В особенности много удовольствия доставляет манка чирков и наблюдение за их поведением среди неподвижных чучел.

О том, как научиться манить с помощью руки уток, и как устроены специальные манки на уток,—будет подробно сказано в главе III настоящей книжки.

Охота на манку производится или с берега, или с лодки.

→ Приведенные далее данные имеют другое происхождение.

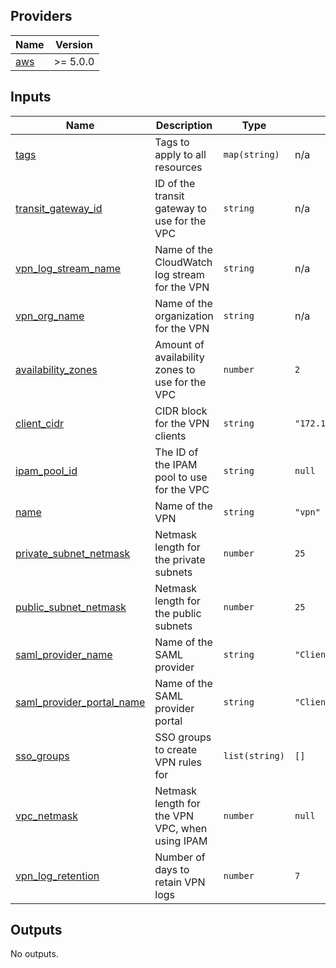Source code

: <!-- BEGIN_TF_DOCS -->
## Providers

| Name | Version |
|------|---------|
| <a name="provider_aws"></a> [aws](#provider\_aws) | >= 5.0.0 |

## Inputs

| Name | Description | Type | Default | Required |
|------|-------------|------|---------|:--------:|
| <a name="input_tags"></a> [tags](#input\_tags) | Tags to apply to all resources | `map(string)` | n/a | yes |
| <a name="input_transit_gateway_id"></a> [transit\_gateway\_id](#input\_transit\_gateway\_id) | ID of the transit gateway to use for the VPC | `string` | n/a | yes |
| <a name="input_vpn_log_stream_name"></a> [vpn\_log\_stream\_name](#input\_vpn\_log\_stream\_name) | Name of the CloudWatch log stream for the VPN | `string` | n/a | yes |
| <a name="input_vpn_org_name"></a> [vpn\_org\_name](#input\_vpn\_org\_name) | Name of the organization for the VPN | `string` | n/a | yes |
| <a name="input_availability_zones"></a> [availability\_zones](#input\_availability\_zones) | Amount of availability zones to use for the VPC | `number` | `2` | no |
| <a name="input_client_cidr"></a> [client\_cidr](#input\_client\_cidr) | CIDR block for the VPN clients | `string` | `"172.16.0.0/16"` | no |
| <a name="input_ipam_pool_id"></a> [ipam\_pool\_id](#input\_ipam\_pool\_id) | The ID of the IPAM pool to use for the VPC | `string` | `null` | no |
| <a name="input_name"></a> [name](#input\_name) | Name of the VPN | `string` | `"vpn"` | no |
| <a name="input_private_subnet_netmask"></a> [private\_subnet\_netmask](#input\_private\_subnet\_netmask) | Netmask length for the private subnets | `number` | `25` | no |
| <a name="input_public_subnet_netmask"></a> [public\_subnet\_netmask](#input\_public\_subnet\_netmask) | Netmask length for the public subnets | `number` | `25` | no |
| <a name="input_saml_provider_name"></a> [saml\_provider\_name](#input\_saml\_provider\_name) | Name of the SAML provider | `string` | `"Client_VPN"` | no |
| <a name="input_saml_provider_portal_name"></a> [saml\_provider\_portal\_name](#input\_saml\_provider\_portal\_name) | Name of the SAML provider portal | `string` | `"Client_VPN_Portal"` | no |
| <a name="input_sso_groups"></a> [sso\_groups](#input\_sso\_groups) | SSO groups to create VPN rules for | `list(string)` | `[]` | no |
| <a name="input_vpc_netmask"></a> [vpc\_netmask](#input\_vpc\_netmask) | Netmask length for the VPN VPC, when using IPAM | `number` | `null` | no |
| <a name="input_vpn_log_retention"></a> [vpn\_log\_retention](#input\_vpn\_log\_retention) | Number of days to retain VPN logs | `number` | `7` | no |

## Outputs

No outputs.
<!-- END_TF_DOCS -->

В первом случае на берегу необходимо выстроить шалаш или иное приспособление, где и может поместиться охотник, скрытый от глаз утки. Материалом для изготовления шалаша обычно служат ветки кустов, трава, сено, солома и проч. Когда листва зазеленеет, шалаш строить легче, так как зеленые листья служат прекрасной защитой. Весьма важно, чтобы шалаш не выделялся в окружающей обстановке, а наоборот—сливался бы с ней возможно полнее и незаметнее. Поэтому при выборе материала для изготовления шалаша необходимо считаться с характером той местности, где он будет строиться. На берегах рек и озер, покрытых кустарником, найти место для постройки шалаша и материал для него—легко и просто. Для этого выбирают обычно куст погуще и поплотнее, вырубают в середине его прутья, чтобы можно было разместиться с удобствами, набирают вдали от шалаша веток, травы, сена и т. п. Ветки втыкают в землю толстым концом, переплетая тонкие между собой и с прутьями куста. После этого принесенным сеном, травой, соломой и т. п. запорашивают шалаш сверху и затыкают клочками изнутри отверстия между прутьями, кладут также сена или травы внутрь его,—чтобы мягко было сидеть,—и шалаш готов.

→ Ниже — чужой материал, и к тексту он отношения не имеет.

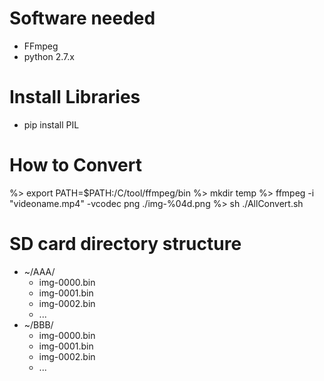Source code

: # Software needed
* FFmpeg
* python 2.7.x

# Install Libraries
* pip install PIL

# How to Convert
%> export PATH=$PATH:/C/tool/ffmpeg/bin
%> mkdir temp
%> ffmpeg -i "videoname.mp4" -vcodec png ./img-%04d.png
%> sh ./AllConvert.sh


# SD card directory structure
* ~/AAA/
	* img-0000.bin
	* img-0001.bin
	* img-0002.bin
	* ...
* ~/BBB/
	* img-0000.bin
	* img-0001.bin
	* img-0002.bin
	* ...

Очень важно, чтобы шалаш или иное прикрытие закрывало охотника от взора птицы, как с боков, так и сверху. Из шалашей открытых, сверху не защищенных, охотиться с успехом можно только до восхода солнца (на утренней заре), т. е. только тогда, когда еще совсем темно. Как только солнце взойдет, фигура человека будет далеко заметна утке сверху, и, как бы ни хороши были подсадная, чучела и манка, селезень не подсядет и даже не подлетит на выстрел к охотнику.

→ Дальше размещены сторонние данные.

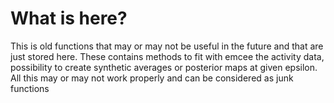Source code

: # What is here?
This is old functions that may or may not be useful in the future and that are just stored here.
These contains methods to fit with emcee the activity data, possibility to create synthetic averages
or posterior maps at given epsilon.
All this may or may not work properly and can be considered as junk functions
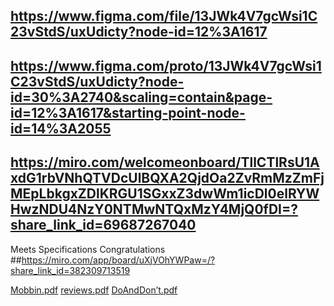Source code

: 
## https://www.figma.com/file/13JWk4V7gcWsi1C23vStdS/uxUdicty?node-id=12%3A1617
## https://www.figma.com/proto/13JWk4V7gcWsi1C23vStdS/uxUdicty?node-id=30%3A2740&scaling=contain&page-id=12%3A1617&starting-point-node-id=14%3A2055
## https://miro.com/welcomeonboard/TllCTlRsU1AxdG1rbVNhQTVDcUlBQXA2QjdOa2ZvRmMzZmFjMEpLbkgxZDlKRGU1SGxxZ3dwWm1icDl0elRYWHwzNDU4NzY0NTMwNTQxMzY4MjQ0fDI=?share_link_id=69687267040
Meets Specifications
Congratulations
##https://miro.com/app/board/uXjVOhYWPaw=/?share_link_id=382309713519

[Mobbin.pdf](https://github.com/mina-ezat/UXUdicty/files/9733071/Mobbin.pdf)
[reviews.pdf](https://github.com/mina-ezat/UXUdicty/files/9733150/reviews.pdf)
[DoAndDon’t.pdf](https://github.com/mina-ezat/UXUdicty/files/9733363/DoAndDon.t.pdf)
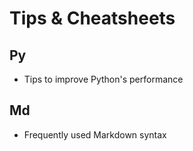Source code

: # Tips & Cheatsheets
 
## Py
- Tips to improve Python's performance

## Md
- Frequently used Markdown syntax
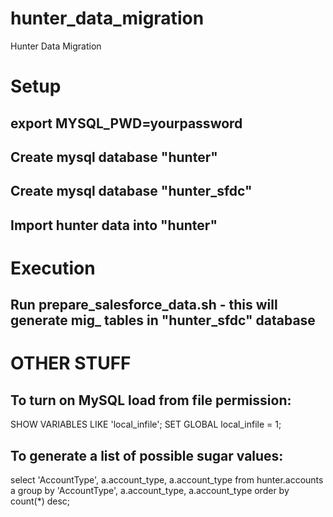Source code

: # hunter_data_migration
Hunter Data Migration

# Setup
## export MYSQL_PWD=yourpassword
## Create mysql database "hunter"
## Create mysql database "hunter_sfdc"
## Import hunter data into "hunter"

# Execution
## Run prepare_salesforce_data.sh - this will generate mig_ tables in "hunter_sfdc" database


# OTHER STUFF
## To turn on MySQL load from file permission:
SHOW VARIABLES LIKE 'local_infile';
SET GLOBAL local_infile = 1;
## To generate a list of possible sugar values:
select 'AccountType', a.account_type, a.account_type from 
hunter.accounts a group by 'AccountType', a.account_type, a.account_type order by count(*) desc;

В тех случаях, когда охота на манку производится с гладкого, без всякой (или во всяком случае без высокой) растительности берега, устраивать засидку из прутьев, травы и проч. не годится, так как утка их будет определенно пугаться, завидя на берегу какую-то новую и потому подозрительную постройку. В этом случае приходится вырывать яму в песке или земле, окружить ее валиком, насыпанным из той же земли или песку, и уже затем обтыкать невысокими прутьями, травой и проч. Иногда же, в тех случаях, когда в яме может выступить вода, необходимо будет врыть в землю крепко сколоченный из досок ящик или бочку, укрепив их распорками, и в них размещаться.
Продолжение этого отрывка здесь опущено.